The Metis Settlements Act, RSA 2000, c M-14 provides as follows:

83(2) If a settlement council approves an application for membership in a settlement, any member of the settlement may appeal in writing to the Appeal Tribunal within 45 days after the application was approved.

202 When a matter before the Appeal Tribunal is, by this Act or any other enactment or by any rule or decision of the Tribunal, required to be done within a specified time and if the circumstances of the case in its opinion so require, the Tribunal may, with or without notice, extend the time so specified or waive the requirement whether or not the time has expired.

The C.A. took a restrictive view of the operation of the extension provision. It found that it was unreasonable for the Tribunal to conclude that it had the power under s. 202 to extend the appeal period contained in s. 83(2) for bringing an appeal. Section 202 only operates once an appeal is validly before the Tribunal and therefore doesn’t apply to s. 83(2). The Court also considered that there was no specific power in the Act to extend the appeal period and that the provision must be interpreted with related provisions regarding when a membership approval was “final”. To conclude its interpretation, the Court considered policy and the Legislature’s objective of “securing certainty and finality in these important matters” of membership (para. 42).

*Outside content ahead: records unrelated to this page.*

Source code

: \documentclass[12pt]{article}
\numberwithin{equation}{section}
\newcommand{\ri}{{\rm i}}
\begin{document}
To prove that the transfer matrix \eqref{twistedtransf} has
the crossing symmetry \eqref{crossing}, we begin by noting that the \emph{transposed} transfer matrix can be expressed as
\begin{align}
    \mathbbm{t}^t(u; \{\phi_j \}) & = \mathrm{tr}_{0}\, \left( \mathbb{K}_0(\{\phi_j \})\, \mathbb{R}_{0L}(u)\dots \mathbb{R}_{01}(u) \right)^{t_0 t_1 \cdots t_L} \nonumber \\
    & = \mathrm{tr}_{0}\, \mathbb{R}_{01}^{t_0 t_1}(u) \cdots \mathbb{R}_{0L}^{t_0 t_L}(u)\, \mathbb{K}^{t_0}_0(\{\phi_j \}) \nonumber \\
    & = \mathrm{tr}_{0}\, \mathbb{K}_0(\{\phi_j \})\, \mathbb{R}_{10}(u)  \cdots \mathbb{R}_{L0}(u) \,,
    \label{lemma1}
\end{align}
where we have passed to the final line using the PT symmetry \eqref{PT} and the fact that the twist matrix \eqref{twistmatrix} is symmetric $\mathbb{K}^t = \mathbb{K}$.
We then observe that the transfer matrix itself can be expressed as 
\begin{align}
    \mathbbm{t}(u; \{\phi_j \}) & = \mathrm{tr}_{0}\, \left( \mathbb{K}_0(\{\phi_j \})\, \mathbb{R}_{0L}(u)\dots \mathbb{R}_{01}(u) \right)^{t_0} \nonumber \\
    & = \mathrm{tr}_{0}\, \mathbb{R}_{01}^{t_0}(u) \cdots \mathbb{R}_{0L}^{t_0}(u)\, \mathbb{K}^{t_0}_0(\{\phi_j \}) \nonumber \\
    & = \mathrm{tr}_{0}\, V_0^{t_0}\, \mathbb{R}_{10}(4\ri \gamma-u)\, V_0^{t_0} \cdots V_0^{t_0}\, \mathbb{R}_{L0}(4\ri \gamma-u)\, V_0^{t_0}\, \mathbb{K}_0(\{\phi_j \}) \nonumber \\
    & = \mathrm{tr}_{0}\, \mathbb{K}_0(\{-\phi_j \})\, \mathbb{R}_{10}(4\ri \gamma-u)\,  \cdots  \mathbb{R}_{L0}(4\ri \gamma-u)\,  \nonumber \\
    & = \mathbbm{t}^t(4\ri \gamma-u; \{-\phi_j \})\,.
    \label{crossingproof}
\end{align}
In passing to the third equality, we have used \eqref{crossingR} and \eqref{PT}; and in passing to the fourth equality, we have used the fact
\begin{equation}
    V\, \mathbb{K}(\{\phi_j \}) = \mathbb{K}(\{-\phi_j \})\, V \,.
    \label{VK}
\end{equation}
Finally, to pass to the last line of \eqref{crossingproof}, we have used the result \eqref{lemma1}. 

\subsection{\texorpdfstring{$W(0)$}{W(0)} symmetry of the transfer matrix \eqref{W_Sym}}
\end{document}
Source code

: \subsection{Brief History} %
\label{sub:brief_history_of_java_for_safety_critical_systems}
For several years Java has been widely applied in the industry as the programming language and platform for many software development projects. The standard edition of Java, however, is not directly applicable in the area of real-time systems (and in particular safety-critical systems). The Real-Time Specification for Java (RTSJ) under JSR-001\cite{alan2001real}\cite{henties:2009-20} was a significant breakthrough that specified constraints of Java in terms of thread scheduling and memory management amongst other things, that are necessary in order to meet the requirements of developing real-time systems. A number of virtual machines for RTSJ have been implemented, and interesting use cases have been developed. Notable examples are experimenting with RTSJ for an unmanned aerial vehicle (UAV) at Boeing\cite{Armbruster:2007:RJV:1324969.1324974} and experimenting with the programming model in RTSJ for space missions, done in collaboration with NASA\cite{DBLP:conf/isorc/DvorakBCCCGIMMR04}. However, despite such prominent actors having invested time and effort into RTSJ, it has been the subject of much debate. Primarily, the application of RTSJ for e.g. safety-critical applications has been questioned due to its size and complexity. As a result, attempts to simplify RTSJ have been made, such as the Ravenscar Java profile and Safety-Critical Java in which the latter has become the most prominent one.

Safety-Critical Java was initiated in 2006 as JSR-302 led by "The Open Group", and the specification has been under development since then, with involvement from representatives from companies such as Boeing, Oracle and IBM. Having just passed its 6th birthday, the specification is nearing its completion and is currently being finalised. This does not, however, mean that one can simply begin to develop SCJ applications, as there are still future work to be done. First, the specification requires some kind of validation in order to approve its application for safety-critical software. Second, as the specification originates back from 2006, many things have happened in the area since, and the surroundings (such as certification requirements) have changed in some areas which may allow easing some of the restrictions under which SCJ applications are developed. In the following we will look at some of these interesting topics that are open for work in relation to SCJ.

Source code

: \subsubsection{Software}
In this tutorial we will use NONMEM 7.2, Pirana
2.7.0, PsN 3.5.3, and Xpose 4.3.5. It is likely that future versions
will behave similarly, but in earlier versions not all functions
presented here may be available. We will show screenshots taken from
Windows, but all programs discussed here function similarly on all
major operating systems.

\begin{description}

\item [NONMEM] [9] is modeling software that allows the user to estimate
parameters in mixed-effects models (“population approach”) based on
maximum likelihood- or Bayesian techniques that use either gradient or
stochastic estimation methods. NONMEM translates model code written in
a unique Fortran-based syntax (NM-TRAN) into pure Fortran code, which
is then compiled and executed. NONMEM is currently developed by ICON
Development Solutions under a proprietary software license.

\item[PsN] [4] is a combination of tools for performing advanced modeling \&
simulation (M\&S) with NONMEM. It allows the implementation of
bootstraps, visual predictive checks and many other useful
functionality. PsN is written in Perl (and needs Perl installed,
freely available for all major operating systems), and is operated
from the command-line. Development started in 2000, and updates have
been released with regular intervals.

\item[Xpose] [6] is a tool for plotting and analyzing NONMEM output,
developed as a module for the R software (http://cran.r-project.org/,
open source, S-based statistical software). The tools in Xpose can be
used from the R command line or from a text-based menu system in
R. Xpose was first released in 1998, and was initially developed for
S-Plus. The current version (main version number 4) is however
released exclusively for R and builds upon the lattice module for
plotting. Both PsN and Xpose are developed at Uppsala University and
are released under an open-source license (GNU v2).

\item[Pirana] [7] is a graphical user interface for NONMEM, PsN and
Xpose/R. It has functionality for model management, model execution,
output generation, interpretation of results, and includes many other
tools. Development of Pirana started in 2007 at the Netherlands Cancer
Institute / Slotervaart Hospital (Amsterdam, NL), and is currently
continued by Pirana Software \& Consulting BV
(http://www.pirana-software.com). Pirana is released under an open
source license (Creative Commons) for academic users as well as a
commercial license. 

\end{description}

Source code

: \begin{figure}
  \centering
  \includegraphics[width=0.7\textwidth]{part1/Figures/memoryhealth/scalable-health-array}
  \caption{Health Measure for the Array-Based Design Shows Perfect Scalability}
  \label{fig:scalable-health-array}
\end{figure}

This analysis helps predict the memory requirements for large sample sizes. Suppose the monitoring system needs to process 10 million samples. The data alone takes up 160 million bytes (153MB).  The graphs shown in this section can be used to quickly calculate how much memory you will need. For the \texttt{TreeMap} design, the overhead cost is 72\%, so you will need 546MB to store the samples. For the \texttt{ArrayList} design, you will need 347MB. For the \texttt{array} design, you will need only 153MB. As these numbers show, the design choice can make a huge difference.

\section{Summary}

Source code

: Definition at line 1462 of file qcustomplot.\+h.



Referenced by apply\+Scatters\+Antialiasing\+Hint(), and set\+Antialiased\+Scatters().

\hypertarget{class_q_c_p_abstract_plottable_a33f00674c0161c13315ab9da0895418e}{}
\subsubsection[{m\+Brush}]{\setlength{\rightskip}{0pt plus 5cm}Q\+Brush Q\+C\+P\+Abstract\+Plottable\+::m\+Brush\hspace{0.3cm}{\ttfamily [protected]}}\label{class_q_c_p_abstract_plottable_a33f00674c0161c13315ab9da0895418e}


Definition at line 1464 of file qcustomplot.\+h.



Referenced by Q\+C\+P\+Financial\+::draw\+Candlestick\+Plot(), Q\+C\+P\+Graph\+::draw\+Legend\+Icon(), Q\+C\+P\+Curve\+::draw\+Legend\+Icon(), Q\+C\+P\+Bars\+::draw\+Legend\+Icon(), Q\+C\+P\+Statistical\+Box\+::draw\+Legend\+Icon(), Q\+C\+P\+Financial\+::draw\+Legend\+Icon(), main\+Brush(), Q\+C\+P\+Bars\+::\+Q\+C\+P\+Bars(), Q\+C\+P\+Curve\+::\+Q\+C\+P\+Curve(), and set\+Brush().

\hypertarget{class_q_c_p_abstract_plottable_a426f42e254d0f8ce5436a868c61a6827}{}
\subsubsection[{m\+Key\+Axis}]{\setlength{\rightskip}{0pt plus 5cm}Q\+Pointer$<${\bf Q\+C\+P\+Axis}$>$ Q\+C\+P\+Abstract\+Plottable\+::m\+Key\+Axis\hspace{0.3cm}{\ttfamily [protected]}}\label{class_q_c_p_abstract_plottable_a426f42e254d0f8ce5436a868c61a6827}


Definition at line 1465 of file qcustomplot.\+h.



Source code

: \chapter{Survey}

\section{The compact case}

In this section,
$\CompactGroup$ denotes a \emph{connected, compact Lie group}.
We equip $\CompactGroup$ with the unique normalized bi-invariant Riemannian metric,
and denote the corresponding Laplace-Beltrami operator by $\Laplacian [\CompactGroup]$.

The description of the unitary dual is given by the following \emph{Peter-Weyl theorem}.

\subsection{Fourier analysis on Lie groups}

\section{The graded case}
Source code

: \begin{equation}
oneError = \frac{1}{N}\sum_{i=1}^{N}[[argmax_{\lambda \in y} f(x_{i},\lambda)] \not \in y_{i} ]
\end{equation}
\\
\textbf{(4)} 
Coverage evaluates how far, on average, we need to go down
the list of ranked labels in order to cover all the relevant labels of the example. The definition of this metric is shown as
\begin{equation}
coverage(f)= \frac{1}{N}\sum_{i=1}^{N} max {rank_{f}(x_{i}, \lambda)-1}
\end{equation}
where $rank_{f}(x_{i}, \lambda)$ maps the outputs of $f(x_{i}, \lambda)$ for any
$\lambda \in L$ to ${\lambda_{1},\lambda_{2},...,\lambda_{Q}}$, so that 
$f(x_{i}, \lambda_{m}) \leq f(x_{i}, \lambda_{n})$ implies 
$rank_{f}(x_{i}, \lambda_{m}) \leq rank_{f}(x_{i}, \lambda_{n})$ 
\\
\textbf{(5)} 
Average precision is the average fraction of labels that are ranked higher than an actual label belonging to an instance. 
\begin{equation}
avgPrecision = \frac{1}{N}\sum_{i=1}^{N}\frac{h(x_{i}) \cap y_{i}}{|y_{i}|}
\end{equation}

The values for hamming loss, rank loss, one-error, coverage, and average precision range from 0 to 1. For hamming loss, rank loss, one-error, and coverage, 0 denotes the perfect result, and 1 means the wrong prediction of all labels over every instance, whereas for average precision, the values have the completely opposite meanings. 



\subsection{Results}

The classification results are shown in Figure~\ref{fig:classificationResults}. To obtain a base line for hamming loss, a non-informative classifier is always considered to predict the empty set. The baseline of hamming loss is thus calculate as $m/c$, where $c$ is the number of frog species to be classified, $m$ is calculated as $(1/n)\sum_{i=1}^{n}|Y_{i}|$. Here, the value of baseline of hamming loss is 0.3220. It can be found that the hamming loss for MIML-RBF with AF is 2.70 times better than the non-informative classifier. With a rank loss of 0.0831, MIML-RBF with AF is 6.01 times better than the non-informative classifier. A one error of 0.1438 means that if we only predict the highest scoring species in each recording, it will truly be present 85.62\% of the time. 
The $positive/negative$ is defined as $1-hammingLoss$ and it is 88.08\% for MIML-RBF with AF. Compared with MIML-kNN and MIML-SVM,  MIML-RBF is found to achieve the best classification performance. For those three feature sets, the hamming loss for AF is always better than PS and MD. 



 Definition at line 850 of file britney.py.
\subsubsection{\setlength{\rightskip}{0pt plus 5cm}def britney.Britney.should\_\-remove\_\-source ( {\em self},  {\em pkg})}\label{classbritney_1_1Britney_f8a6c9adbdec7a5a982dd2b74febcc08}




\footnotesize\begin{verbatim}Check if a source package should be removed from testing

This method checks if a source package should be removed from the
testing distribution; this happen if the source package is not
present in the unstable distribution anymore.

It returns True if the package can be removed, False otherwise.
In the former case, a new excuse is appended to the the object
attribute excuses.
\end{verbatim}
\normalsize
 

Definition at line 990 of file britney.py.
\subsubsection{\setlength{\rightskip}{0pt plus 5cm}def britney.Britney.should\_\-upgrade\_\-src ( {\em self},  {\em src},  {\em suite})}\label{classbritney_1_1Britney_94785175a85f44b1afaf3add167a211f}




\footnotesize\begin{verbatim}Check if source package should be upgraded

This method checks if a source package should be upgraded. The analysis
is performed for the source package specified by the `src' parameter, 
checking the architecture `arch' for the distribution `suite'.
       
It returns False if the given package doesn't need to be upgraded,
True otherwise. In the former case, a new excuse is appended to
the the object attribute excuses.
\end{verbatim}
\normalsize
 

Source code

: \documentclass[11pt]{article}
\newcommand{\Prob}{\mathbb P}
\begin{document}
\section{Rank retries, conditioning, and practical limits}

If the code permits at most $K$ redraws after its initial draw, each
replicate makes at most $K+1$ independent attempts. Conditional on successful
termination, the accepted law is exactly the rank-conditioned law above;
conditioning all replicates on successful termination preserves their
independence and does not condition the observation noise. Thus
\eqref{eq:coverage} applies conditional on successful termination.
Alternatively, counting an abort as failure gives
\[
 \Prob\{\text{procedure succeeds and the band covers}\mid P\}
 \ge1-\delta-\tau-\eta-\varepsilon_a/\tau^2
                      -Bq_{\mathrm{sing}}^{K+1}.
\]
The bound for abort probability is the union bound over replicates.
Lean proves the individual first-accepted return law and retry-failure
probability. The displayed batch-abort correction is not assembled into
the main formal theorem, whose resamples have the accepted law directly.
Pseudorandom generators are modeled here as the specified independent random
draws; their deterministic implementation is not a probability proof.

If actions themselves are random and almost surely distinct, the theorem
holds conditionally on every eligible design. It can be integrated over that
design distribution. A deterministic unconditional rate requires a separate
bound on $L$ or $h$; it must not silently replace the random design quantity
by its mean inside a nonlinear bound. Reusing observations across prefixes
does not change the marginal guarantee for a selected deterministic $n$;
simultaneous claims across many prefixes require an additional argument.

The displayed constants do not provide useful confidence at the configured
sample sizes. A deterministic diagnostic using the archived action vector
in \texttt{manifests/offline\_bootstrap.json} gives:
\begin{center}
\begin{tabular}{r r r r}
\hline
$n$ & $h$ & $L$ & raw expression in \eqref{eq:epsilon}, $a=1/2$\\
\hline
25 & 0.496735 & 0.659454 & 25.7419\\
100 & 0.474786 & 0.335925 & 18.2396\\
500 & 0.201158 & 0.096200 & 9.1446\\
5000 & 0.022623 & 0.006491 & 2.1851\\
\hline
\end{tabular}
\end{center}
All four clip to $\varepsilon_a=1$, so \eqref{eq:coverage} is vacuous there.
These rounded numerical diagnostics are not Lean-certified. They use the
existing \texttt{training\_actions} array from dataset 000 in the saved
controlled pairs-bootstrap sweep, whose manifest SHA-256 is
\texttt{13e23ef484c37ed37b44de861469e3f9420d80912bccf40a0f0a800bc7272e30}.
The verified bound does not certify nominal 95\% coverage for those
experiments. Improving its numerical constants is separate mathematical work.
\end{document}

The C.A. dismissed all other grounds of appeal suggesting that if it was not for the delay in bringing the appeal, the Tribunal may have been acting reasonably in revoking the appellant’s membership.

Counsel for the Appellant: Patrice Taylor (Taylor, Patrice Lea, Barrister & Solicitor, Lac La Biche)

Counsel for the Respondent Metis Settlements Appeal Tribunal: Kirk Lambrecht, Q.C. (Shores Jardine LLP, Edmonton)

Counsel for the Respondent Fishing Lake Metis Settlement: Janice Agrios, Q.C., (Kennedy Agrios LLP, Edmonton)

Counsel for the Respondent Morris Aulotte: Thomas Owen and Tara Rout (Owen Law, Edmonton)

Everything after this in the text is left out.